Directions for this task>
Copy nothing from the entries below except the lines from the one containing "- 21 - Generics - *not implemented*" through the one containing "- [22 - Binary", and copy those exactly.

[Records drawn from a dataset]
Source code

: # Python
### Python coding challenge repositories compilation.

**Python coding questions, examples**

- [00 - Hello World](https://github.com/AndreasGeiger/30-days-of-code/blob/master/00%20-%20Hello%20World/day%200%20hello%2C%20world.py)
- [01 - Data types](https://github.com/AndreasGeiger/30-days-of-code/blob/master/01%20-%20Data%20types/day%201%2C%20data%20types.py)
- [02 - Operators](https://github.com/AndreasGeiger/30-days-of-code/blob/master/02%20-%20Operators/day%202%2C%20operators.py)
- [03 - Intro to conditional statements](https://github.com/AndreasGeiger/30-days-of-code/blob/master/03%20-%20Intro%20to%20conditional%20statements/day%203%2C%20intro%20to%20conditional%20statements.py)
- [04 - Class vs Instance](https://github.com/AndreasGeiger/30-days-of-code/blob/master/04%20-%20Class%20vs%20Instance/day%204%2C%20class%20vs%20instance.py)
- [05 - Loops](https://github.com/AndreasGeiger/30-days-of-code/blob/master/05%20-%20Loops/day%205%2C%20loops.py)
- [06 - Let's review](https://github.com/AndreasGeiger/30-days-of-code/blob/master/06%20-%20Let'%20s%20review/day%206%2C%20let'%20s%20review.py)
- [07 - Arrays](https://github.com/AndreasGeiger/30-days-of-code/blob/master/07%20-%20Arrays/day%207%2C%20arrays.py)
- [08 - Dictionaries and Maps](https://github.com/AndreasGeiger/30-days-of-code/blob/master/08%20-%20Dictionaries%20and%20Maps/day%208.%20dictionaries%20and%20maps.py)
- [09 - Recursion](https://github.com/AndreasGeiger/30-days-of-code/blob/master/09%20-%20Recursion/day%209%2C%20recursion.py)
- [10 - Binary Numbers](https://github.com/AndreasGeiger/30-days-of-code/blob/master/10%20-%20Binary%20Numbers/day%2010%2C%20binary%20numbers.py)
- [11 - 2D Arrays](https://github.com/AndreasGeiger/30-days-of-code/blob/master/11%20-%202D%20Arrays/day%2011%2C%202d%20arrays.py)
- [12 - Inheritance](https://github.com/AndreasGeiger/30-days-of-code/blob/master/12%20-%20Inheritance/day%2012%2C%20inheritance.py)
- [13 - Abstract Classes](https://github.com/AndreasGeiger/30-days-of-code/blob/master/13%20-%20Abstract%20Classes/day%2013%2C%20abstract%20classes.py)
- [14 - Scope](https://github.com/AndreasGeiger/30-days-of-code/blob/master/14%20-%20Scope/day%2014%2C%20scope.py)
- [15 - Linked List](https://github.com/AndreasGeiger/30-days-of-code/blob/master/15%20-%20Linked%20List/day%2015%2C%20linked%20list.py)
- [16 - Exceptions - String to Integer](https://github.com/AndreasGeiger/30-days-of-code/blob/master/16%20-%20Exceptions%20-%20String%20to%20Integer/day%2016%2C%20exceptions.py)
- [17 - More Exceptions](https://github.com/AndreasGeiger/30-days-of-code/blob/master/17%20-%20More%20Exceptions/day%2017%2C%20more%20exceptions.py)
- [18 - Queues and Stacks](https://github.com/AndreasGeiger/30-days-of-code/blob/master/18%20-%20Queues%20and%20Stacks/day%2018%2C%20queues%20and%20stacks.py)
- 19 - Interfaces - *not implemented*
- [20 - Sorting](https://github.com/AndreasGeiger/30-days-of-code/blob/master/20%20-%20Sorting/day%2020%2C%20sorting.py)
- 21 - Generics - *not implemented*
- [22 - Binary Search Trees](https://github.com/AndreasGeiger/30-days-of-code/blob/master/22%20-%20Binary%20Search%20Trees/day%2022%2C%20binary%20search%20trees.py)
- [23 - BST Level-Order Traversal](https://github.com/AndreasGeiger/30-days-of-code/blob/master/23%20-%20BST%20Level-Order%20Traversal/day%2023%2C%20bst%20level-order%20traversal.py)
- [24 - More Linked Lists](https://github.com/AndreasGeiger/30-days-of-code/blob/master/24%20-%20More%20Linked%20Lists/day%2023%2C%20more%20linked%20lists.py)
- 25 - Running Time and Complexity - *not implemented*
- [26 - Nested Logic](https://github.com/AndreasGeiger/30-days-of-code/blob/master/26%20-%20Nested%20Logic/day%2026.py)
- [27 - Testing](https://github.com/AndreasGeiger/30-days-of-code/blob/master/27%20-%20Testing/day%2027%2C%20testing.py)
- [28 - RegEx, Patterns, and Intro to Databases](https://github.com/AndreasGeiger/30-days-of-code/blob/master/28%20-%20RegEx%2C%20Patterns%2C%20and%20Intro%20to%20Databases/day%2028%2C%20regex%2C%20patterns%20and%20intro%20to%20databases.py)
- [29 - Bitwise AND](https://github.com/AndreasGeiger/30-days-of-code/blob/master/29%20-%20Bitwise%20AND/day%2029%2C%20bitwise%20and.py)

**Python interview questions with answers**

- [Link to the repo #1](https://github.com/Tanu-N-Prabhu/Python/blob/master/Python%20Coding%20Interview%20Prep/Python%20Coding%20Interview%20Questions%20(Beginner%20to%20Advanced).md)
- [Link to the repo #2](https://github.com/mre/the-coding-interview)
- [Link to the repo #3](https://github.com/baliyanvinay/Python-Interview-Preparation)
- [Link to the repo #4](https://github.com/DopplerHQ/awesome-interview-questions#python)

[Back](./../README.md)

Response box>
- 21 - Generics - *not implemented*
- [22 - Binary Search Trees](https://github.com/AndreasGeiger/30-days-of-code/blob/master/22%20-%20Binary%20Search%20Trees/day%2022%2C%20binary%20search%20trees.py)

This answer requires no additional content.